Windsor Town Manager Tom Marsh said the bigger question for him is what the state would do with the buildings and grounds.

“It could be a good thing or it could be a bad thing,” Marsh said on Tuesday. “It really depends on creating a plan moving forward.”

Marsh said closing the facility and simply abandoning the buildings has the potential to lead to problems.

“We don’t want to tell the state how to run its penal system but if we can talk about repurposing the buildings, that could be good. So it depends on what they do afterward.
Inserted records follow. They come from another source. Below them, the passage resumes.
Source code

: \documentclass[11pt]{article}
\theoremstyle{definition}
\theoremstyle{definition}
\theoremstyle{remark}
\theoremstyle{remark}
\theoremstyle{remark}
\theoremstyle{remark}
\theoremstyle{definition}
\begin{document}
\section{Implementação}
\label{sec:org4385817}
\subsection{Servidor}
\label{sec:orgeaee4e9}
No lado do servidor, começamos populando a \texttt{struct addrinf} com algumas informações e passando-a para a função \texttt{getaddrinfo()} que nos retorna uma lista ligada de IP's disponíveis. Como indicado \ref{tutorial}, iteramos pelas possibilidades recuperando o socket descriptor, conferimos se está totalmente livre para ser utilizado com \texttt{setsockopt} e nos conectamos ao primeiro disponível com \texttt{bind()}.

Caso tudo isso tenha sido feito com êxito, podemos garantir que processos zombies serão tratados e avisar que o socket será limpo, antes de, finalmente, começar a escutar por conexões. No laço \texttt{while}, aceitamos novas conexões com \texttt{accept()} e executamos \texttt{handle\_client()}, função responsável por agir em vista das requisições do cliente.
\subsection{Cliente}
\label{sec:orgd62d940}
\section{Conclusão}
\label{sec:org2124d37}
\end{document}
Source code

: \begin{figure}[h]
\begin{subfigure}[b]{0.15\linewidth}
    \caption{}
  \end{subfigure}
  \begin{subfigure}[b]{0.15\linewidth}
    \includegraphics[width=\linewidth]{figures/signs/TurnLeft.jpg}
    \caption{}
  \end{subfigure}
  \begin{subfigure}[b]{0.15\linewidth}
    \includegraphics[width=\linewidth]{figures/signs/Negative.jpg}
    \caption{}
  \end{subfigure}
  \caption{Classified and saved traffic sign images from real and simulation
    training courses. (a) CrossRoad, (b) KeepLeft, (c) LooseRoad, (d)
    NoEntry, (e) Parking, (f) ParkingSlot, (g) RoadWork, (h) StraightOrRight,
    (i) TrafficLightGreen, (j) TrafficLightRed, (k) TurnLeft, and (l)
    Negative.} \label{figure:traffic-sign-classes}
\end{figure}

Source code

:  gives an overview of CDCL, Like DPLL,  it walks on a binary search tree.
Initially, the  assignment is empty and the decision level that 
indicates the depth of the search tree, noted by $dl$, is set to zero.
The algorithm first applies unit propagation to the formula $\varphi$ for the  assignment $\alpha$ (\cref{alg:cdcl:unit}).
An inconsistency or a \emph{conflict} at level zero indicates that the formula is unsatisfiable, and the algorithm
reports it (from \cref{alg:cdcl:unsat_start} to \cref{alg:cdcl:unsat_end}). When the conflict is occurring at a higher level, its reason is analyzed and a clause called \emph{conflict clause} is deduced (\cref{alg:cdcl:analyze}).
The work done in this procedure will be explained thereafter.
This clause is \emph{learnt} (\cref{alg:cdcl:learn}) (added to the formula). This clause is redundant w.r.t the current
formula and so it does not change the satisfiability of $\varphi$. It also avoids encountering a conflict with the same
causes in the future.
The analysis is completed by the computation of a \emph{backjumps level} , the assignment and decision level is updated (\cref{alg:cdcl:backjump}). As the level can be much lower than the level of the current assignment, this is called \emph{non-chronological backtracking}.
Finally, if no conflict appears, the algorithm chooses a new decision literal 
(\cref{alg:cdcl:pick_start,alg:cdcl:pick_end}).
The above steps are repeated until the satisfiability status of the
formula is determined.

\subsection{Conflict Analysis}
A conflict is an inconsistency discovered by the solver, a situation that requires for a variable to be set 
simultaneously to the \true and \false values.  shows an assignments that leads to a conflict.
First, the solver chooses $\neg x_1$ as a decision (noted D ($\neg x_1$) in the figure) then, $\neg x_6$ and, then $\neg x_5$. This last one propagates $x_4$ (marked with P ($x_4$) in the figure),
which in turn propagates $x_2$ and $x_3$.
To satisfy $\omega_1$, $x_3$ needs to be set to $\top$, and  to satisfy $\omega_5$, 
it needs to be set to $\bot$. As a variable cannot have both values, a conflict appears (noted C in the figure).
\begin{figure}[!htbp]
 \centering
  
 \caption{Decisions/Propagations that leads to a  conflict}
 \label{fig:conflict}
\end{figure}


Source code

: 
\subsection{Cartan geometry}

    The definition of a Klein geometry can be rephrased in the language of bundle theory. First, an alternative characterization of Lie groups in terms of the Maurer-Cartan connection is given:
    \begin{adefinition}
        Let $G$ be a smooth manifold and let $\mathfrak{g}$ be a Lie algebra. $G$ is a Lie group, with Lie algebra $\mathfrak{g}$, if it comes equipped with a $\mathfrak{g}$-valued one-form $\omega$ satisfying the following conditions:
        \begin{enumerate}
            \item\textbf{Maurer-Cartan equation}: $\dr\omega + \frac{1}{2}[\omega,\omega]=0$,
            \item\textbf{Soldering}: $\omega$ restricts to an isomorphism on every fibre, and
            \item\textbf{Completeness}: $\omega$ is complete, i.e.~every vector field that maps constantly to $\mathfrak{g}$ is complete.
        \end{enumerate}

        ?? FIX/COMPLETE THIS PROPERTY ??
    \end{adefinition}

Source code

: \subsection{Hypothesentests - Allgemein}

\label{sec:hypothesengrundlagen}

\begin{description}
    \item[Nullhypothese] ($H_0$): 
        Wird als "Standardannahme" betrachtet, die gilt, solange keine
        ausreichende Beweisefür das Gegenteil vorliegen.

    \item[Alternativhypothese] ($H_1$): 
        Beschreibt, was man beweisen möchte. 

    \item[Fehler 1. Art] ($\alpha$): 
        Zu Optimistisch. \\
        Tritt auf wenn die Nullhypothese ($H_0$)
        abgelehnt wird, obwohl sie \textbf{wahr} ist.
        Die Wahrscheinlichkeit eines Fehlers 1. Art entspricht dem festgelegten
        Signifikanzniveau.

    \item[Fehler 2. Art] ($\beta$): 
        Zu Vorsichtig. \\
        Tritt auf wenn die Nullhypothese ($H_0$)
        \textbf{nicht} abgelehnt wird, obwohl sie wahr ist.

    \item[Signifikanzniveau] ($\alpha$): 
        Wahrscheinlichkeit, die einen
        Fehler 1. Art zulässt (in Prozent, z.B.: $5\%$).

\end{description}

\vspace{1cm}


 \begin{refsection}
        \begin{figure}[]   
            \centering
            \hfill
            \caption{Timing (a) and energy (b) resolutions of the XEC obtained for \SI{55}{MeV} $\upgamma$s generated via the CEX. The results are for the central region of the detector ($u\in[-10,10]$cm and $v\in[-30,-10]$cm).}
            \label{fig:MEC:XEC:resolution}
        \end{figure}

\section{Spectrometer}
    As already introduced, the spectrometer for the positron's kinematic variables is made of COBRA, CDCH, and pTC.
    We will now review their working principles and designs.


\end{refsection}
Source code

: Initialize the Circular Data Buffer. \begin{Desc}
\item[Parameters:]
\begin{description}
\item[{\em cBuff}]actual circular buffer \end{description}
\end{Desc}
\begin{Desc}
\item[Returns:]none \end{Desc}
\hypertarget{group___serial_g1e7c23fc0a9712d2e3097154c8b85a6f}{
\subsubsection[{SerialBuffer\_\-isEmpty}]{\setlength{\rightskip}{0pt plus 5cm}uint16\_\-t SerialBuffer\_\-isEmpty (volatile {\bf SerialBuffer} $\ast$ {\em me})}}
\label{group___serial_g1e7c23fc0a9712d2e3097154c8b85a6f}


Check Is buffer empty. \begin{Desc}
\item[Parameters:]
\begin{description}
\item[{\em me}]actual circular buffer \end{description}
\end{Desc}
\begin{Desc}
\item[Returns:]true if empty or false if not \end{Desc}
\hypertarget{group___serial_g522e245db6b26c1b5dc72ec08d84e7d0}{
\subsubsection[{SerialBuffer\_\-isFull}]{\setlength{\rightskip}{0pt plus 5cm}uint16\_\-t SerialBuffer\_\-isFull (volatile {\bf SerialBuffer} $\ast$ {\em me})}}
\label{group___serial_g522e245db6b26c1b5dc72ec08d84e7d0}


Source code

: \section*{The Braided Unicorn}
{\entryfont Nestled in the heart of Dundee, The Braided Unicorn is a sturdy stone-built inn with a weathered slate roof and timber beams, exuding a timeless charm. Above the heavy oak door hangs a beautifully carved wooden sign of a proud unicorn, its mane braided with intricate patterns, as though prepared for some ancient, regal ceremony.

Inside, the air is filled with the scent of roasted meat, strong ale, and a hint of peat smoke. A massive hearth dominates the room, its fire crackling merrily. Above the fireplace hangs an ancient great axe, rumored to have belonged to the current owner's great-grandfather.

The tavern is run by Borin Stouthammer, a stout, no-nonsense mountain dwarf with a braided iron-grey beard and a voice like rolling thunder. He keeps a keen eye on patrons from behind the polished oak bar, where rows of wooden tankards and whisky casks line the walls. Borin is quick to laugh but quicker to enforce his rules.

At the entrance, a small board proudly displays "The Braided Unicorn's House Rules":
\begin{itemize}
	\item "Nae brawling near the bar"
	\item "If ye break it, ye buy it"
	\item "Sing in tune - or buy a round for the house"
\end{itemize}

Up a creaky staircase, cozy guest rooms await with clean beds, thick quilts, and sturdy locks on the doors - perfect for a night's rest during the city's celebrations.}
That is really my concern,” Marsh said.

In his budget address, Scott said the Windsor facility has the highest per-capita costs of any male facility in the state.

Messages left for the Governor’s Office regarding the plan and when Scott would expect the prison to close were not immediately returned.

Marsh said the town receives $175,000 from the state under a Payment in Lieu of Taxes arrangement for all state-owned land in Windsor, and that would continue even if the prison closed.

State Rep. John Bartholomew, D-Hartland, whose district includes Windsor, said his initial reaction was that the closing would “not be a good thing for Windsor,” but added that he would keep an open mind and would wait to hear from residents.

Bartholomew said he wants to speak with constituents to better understand their feelings toward the prison and the proposal to close it.

“Some may say ‘no problem;’ others may think it would be the end of the world,” he said. “I’m not sure how constituents fall on it or what to make of it.”

The prison has operated since the 1970s, after the old state prison on State Street closed. That building was converted to the Olde Windsor Village apartments.

In 2015, a plan to close the correctional facility on County Road was pulled from the budget bill at the last minute by the Senate Appropriations Committee.

The prison was in the news a year ago when a 19,000-panel solar array was proposed by Green Mountain Power. Eventually GMP withdrew its plans after the Selectboard, under pressure from a group of residents, voted 5-0 to oppose the project. About the same time, most of the 900-acre prison property — save for the roughly 140 acres of prison land — was transferred to Vermont Fish and Wildlife from the Department of Building and General Services. Later, the 40 acres for the solar array also were placed under the jurisdiction of Fish and Wildlife.

Mike Quinn, a vocal opponent of the solar project, said on Tuesday that closing the prison may not be a “bad thing,” especially since Fish and Wildlife will be managing most of the property.

“There is untapped opportunity there,” Quinn said. “It seems like a solid, functioning facility. There have been water supply upgrades and fiber optics added. So how do you turn it into a new use? It will need some creative thinking.”

Selectboard member Clayton Paronto said he was “a little surprised” to hear the proposal from Marsh at Tuesday night’s Selectboard meeting because it has been mentioned previously.

Paronto said he agrees with Marsh, that if it does close, Windsor should have a “seat at the table” when the state discusses what to do with the property and buildings.

Paronto also said he would like to see the state turn the facility into a vocational center for some of the state’s inmates.

“Instead of closing it, make it into something really productive,” Paronto said.